# Data Exploration & Summarization

Is notebook mein hum data ka exploration aur summary statistics karenge.

## Exploratory Analysis

1. Total sales over time show an increasing trend, especially during festive months.
2. The East region has the highest revenue, followed by the West region.
3. Electronics category performs best in October and December.
4. A sudden drop in sales is observed in April 2023.

In [None]:
import pandas as pd
import matplotlib.pyplot as plt
import seaborn as sns

# Load the data
data = pd.read_csv('sample_data.csv')
data['Order Date'] = pd.to_datetime(data['Order Date'])

## Summary Statistics

In [None]:
# Average monthly sales
avg_monthly_sales = data.groupby(data['Order Date'].dt.to_period('M'))['Sales'].sum().mean()
print("Average Monthly Sales:", round(avg_monthly_sales, 2))

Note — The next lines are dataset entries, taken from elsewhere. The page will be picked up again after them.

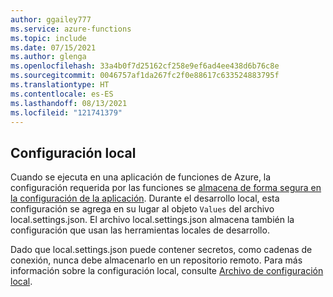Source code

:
 ```yaml
---
author: ggailey777
ms.service: azure-functions
ms.topic: include
ms.date: 07/15/2021
ms.author: glenga
ms.openlocfilehash: 33a4b0f7d25162cf258e9ef6ad4ee438d6b76c8e
ms.sourcegitcommit: 0046757af1da267fc2f0e88617c633524883795f
ms.translationtype: HT
ms.contentlocale: es-ES
ms.lasthandoff: 08/13/2021
ms.locfileid: "121741379"
---
```

## <a name="local-settings"></a>Configuración local

Cuando se ejecuta en una aplicación de funciones de Azure, la configuración requerida por las funciones se [almacena de forma segura en la configuración de la aplicación](../articles/azure-functions/functions-how-to-use-azure-function-app-settings.md#settings). Durante el desarrollo local, esta configuración se agrega en su lugar al objeto `Values` del archivo local.settings.json. El archivo local.settings.json almacena también la configuración que usan las herramientas locales de desarrollo. 

Dado que local.settings.json puede contener secretos, como cadenas de conexión, nunca debe almacenarlo en un repositorio remoto. Para más información sobre la configuración local, consulte [Archivo de configuración local](../articles/azure-functions/functions-develop-local.md#local-settings-file).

# Maximum units sold in a month
max_units = data.groupby(data['Order Date'].dt.to_period('M'))['Units'].sum().max()
print("Maximum Units Sold in a Month:", max_units)

# Correlation between price and units sold
correlation = data['Price'].corr(data['Units'])
print("Correlation between Price and Units Sold:", round(correlation, 2))

## Line Chart - Total Sales Over Time

In [None]:
monthly_sales = data.groupby(data['Order Date'].dt.to_period('M'))['Sales'].sum()
monthly_sales.index = monthly_sales.index.to_timestamp()

plt.figure(figsize=(10,5))
monthly_sales.plot(kind='line')
plt.title('Total Sales Over Time')
plt.xlabel('Month')
plt.ylabel('Sales')
plt.grid(True)
plt.show()

## Bar Chart - Revenue by Region

In [None]:
region_sales = data.groupby('Region')['Sales'].sum().sort_values(ascending=False)

plt.figure(figsize=(8,5))
region_sales.plot(kind='bar')
plt.title('Revenue by Region')
plt.xlabel('Region')
plt.ylabel('Sales')
plt.show()

## Heatmap - Sales by Category and Month

In [None]:
heatmap_data = data.pivot_table(values='Sales', index=data['Order Date'].dt.month, columns='Category', aggfunc='sum')

plt.figure(figsize=(10,6))
sns.heatmap(heatmap_data, annot=True, fmt=".0f", cmap='YlGnBu')
plt.title('Sales by Category and Month')
plt.xlabel('Product Category')
plt.ylabel('Month')
plt.show()